The company testing NBA players in the Orlando bubble is tackling a unique logistical challenge in order to facilitate a “greater good,” according to the man in charge of testing NBA players to ensure they are not positive for COVID-19.
Bio-Reference Laboratories has about 100 people working inside and outside of the NBA bubble at Walt Disney World Resort, both testing NBA players and staff, and transporting those tests to the proper facilities.
The league announced Monday that of 346 tests conducted of players since results were last announced July 13, zero have come back positive.
So far, so good.
“The tentacles and impact of this is really big,” said Dr. Jon Cohen, executive chairman of Bio-Reference.
Cohen said his company is administering nasal swab tests along with blood antibody tests at player hotels and at other recently constructed facilities, including a trailer, inside the Orlando bubble, where 22 NBA teams are getting ready for the resumption of the season July 30.
Bio-Reference also is conducting tests for Major League Soccer and the National Football League.
Each sport brings a different set of challenges, but the company has been conducting large-scale testing since the coronavirus pandemic hit the United States in mid-March.
“We set up systems for hospitals that were somewhat similar to this logistical situation and solution.
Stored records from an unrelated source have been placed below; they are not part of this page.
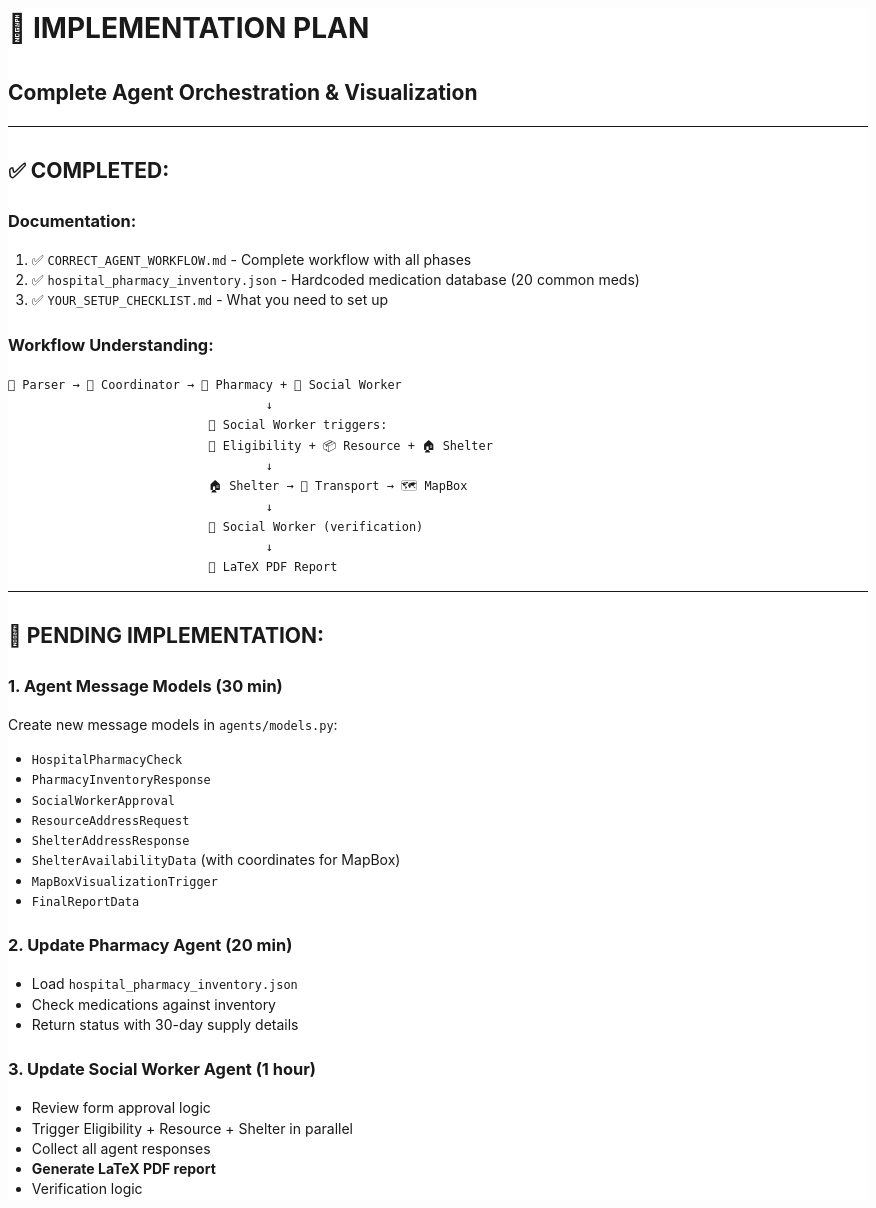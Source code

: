 # 🎯 IMPLEMENTATION PLAN
## Complete Agent Orchestration & Visualization

---

## ✅ **COMPLETED:**

### **Documentation:**
1. ✅ `CORRECT_AGENT_WORKFLOW.md` - Complete workflow with all phases
2. ✅ `hospital_pharmacy_inventory.json` - Hardcoded medication database (20 common meds)
3. ✅ `YOUR_SETUP_CHECKLIST.md` - What you need to set up

### **Workflow Understanding:**
```
📄 Parser → 🎯 Coordinator → 💊 Pharmacy + 👥 Social Worker
                                    ↓
                            👥 Social Worker triggers:
                            🎫 Eligibility + 📦 Resource + 🏠 Shelter
                                    ↓
                            🏠 Shelter → 🚐 Transport → 🗺️ MapBox
                                    ↓
                            👥 Social Worker (verification)
                                    ↓
                            📄 LaTeX PDF Report
```

---

## 🚧 **PENDING IMPLEMENTATION:**

### **1. Agent Message Models** (30 min)
Create new message models in `agents/models.py`:
- `HospitalPharmacyCheck`
- `PharmacyInventoryResponse`
- `SocialWorkerApproval`
- `ResourceAddressRequest`
- `ShelterAddressResponse`
- `ShelterAvailabilityData` (with coordinates for MapBox)
- `MapBoxVisualizationTrigger`
- `FinalReportData`

### **2. Update Pharmacy Agent** (20 min)
- Load `hospital_pharmacy_inventory.json`
- Check medications against inventory
- Return status with 30-day supply details

### **3. Update Social Worker Agent** (1 hour)
- Review form approval logic
- Trigger Eligibility + Resource + Shelter in parallel
- Collect all agent responses
- **Generate LaTeX PDF report**
- Verification logic
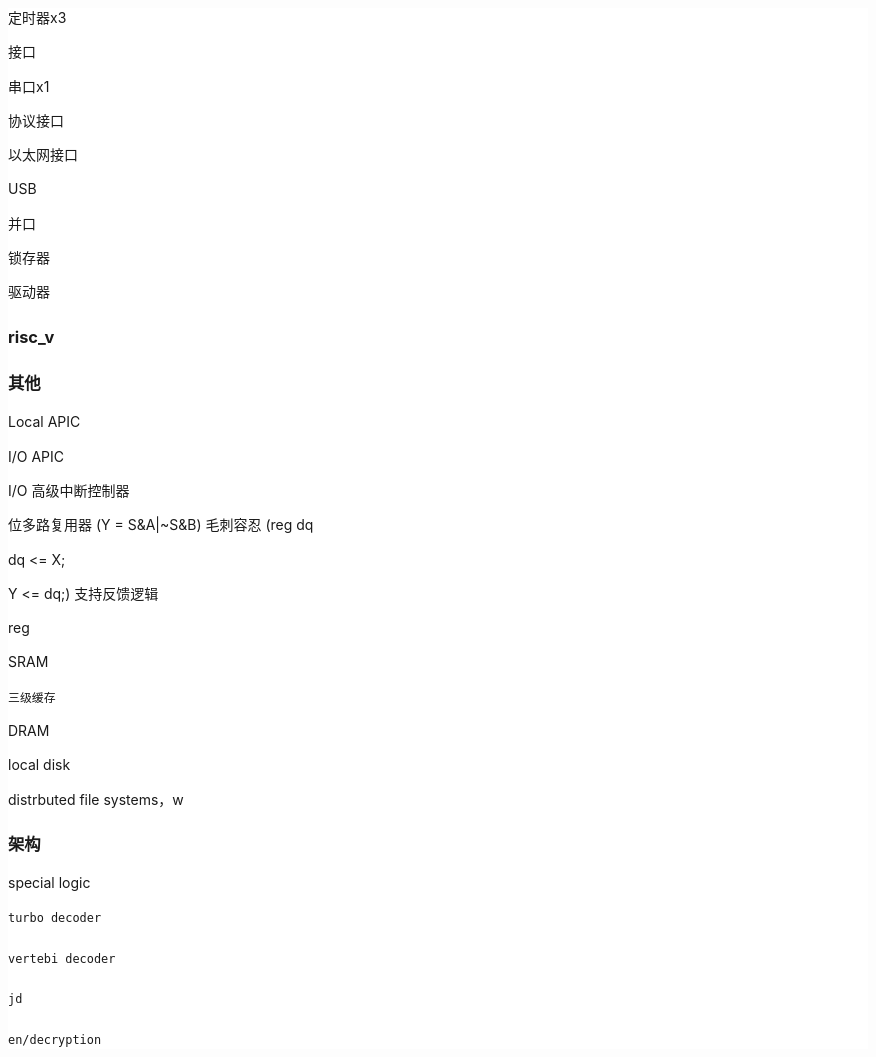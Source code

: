 定时器x3

接口

串口x1

协议接口

以太网接口

USB

并口

锁存器

驱动器
### risc_v
[](https://cloud.tencent.com/developer/article/1766398)
[](https://zhuanlan.zhihu.com/p/161913449)

### 其他
Local APIC

I/O APIC

I/O 高级中断控制器

位多路复用器
(Y = S&A|~S&B)
毛刺容忍
(reg dq

dq <= X;

Y <= dq;)
支持反馈逻辑

reg

SRAM

	三级缓存

DRAM

local disk

distrbuted file systems，w

### 架构

special logic
	
	turbo decoder
	
	vertebi decoder
	
	jd
	
	en/decryption
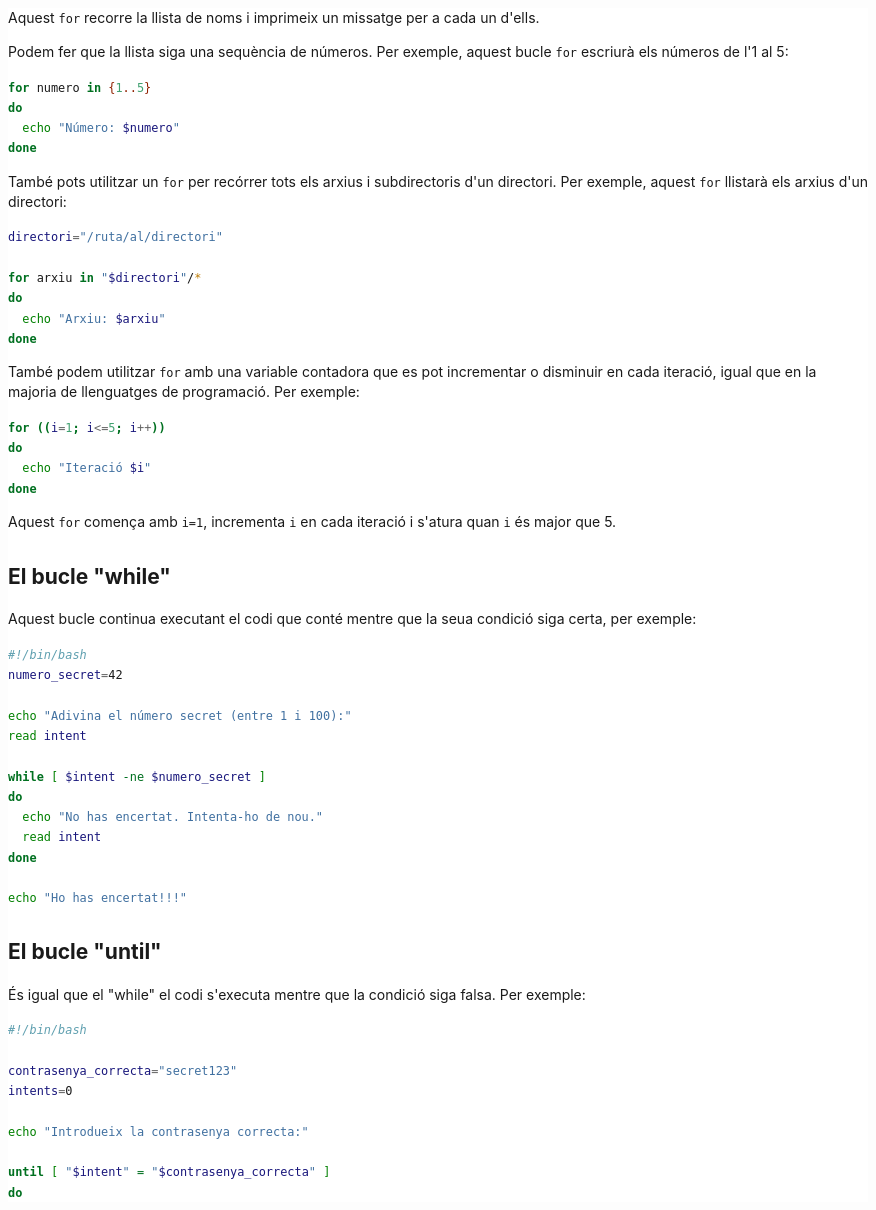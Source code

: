 Aquest `for` recorre la llista de noms i imprimeix un missatge per a cada un d'ells.

Podem fer que la llista siga una sequència de números. Per exemple, aquest bucle `for` escriurà els números de l'1 al 5:

```bash
for numero in {1..5}
do
  echo "Número: $numero"
done
```

També pots utilitzar un `for` per recórrer tots els arxius i subdirectoris d'un directori. Per exemple, aquest `for` llistarà els arxius d'un directori:

```bash
directori="/ruta/al/directori"

for arxiu in "$directori"/*
do
  echo "Arxiu: $arxiu"
done
```

També podem utilitzar `for` amb una variable contadora que es pot incrementar o disminuir en cada iteració, igual que en la majoria de llenguatges de programació. Per exemple:

```bash
for ((i=1; i<=5; i++))
do
  echo "Iteració $i"
done
```

Aquest `for` comença amb `i=1`, incrementa `i` en cada iteració i s'atura quan `i` és major que 5.

## El bucle "while"
Aquest bucle continua executant el codi que conté mentre que la seua condició siga certa, per exemple:
```bash
#!/bin/bash
numero_secret=42

echo "Adivina el número secret (entre 1 i 100):"
read intent

while [ $intent -ne $numero_secret ]
do
  echo "No has encertat. Intenta-ho de nou."
  read intent
done

echo "Ho has encertat!!!"
```

## El bucle "until"
És igual que el "while" el codi s'executa mentre que la condició siga falsa. Per exemple:
```bash
#!/bin/bash

contrasenya_correcta="secret123"
intents=0

echo "Introdueix la contrasenya correcta:"

until [ "$intent" = "$contrasenya_correcta" ]
do
```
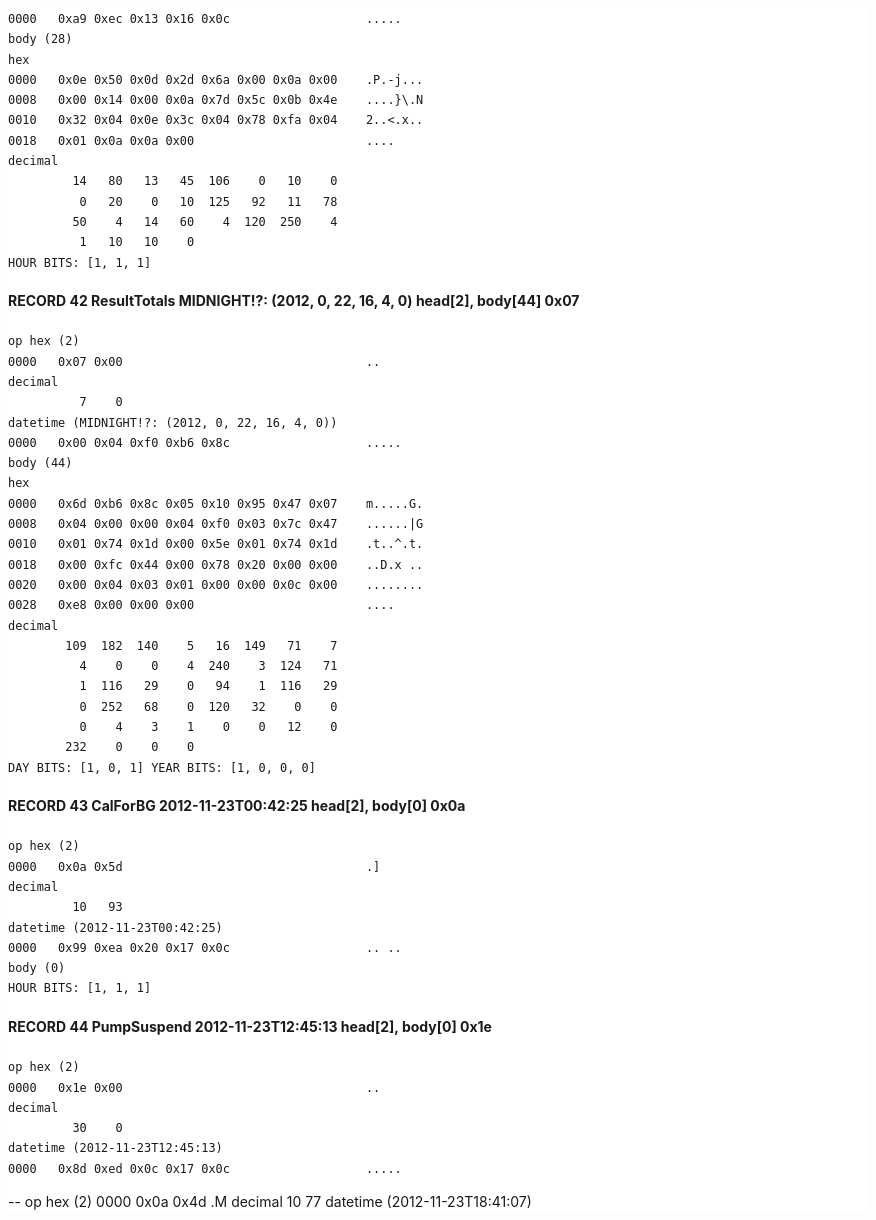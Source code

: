     0000   0xa9 0xec 0x13 0x16 0x0c                   .....
    body (28)
    hex
    0000   0x0e 0x50 0x0d 0x2d 0x6a 0x00 0x0a 0x00    .P.-j...
    0008   0x00 0x14 0x00 0x0a 0x7d 0x5c 0x0b 0x4e    ....}\.N
    0010   0x32 0x04 0x0e 0x3c 0x04 0x78 0xfa 0x04    2..<.x..
    0018   0x01 0x0a 0x0a 0x00                        ....
    decimal
             14   80   13   45  106    0   10    0
              0   20    0   10  125   92   11   78
             50    4   14   60    4  120  250    4
              1   10   10    0
    HOUR BITS: [1, 1, 1]

#### RECORD 42 ResultTotals MIDNIGHT!?: (2012, 0, 22, 16, 4, 0) head[2], body[44] 0x07
    op hex (2)
    0000   0x07 0x00                                  ..
    decimal
              7    0
    datetime (MIDNIGHT!?: (2012, 0, 22, 16, 4, 0))
    0000   0x00 0x04 0xf0 0xb6 0x8c                   .....
    body (44)
    hex
    0000   0x6d 0xb6 0x8c 0x05 0x10 0x95 0x47 0x07    m.....G.
    0008   0x04 0x00 0x00 0x04 0xf0 0x03 0x7c 0x47    ......|G
    0010   0x01 0x74 0x1d 0x00 0x5e 0x01 0x74 0x1d    .t..^.t.
    0018   0x00 0xfc 0x44 0x00 0x78 0x20 0x00 0x00    ..D.x ..
    0020   0x00 0x04 0x03 0x01 0x00 0x00 0x0c 0x00    ........
    0028   0xe8 0x00 0x00 0x00                        ....
    decimal
            109  182  140    5   16  149   71    7
              4    0    0    4  240    3  124   71
              1  116   29    0   94    1  116   29
              0  252   68    0  120   32    0    0
              0    4    3    1    0    0   12    0
            232    0    0    0
    DAY BITS: [1, 0, 1] YEAR BITS: [1, 0, 0, 0]

#### RECORD 43 CalForBG 2012-11-23T00:42:25 head[2], body[0] 0x0a
    op hex (2)
    0000   0x0a 0x5d                                  .]
    decimal
             10   93
    datetime (2012-11-23T00:42:25)
    0000   0x99 0xea 0x20 0x17 0x0c                   .. ..
    body (0)
    HOUR BITS: [1, 1, 1]

#### RECORD 44 PumpSuspend 2012-11-23T12:45:13 head[2], body[0] 0x1e
    op hex (2)
    0000   0x1e 0x00                                  ..
    decimal
             30    0
    datetime (2012-11-23T12:45:13)
    0000   0x8d 0xed 0x0c 0x17 0x0c                   .....
--
    op hex (2)
    0000   0x0a 0x4d                                  .M
    decimal
             10   77
    datetime (2012-11-23T18:41:07)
We’ve done large numbers and screenings of lots of people over a short period of time … 100,000 tests in the five boroughs of New York City, 250,000 tests in 400 nursing homes, tests in 30 New York correctional facilities.,” Cohen said. “So we have experience in this, and all of these solutions are highly customized.”
NBA players and staff members are being tested regularly inside the bubble, and players who have left the bubble without permission or defied other coronavirus rules have been subject to increased quarantining.
Teams were assigned to their rooms for 48 hours upon their arrival in Orlando, and the social media world has been following an array of developments, some serious, some lighthearted, that have been taking place inside the bubble. Many of those developments have been chronicled by the Twitter account @NBABubbleLife, which was profiled in The New York Times +0.8%NYT on Tuesday,
The perils of being tested regularly have been fodder for some dark humor from NBA players, and as anyone who has taken a nasal swab test will attest, it is a discomfiting procedure that unfortunately has become a necessity in a world dealing with a pandemic.
Bio-Reference first started speaking with the NBA about six weeks ago as plans for the bubble restart were being formulated.
“Our people have relationships with different people in sports leagues,” Cohen said. “And what we’ve found is that these leagues have deep, thoughtful people working for them who wanted to have the safest thing for the players who were going to be inside the bubble.”
Monday’s report of zero positive tests was a piece of good news, yet it remains to be seen what might happen if any of the players test positive after scrimmages and games begin taking place. But for now, the bubble seems to be working.
The regular season resumes July 30 with two games: Utah vs. New Orleans and the L.A. Clippers vs. the L.A. Lakers.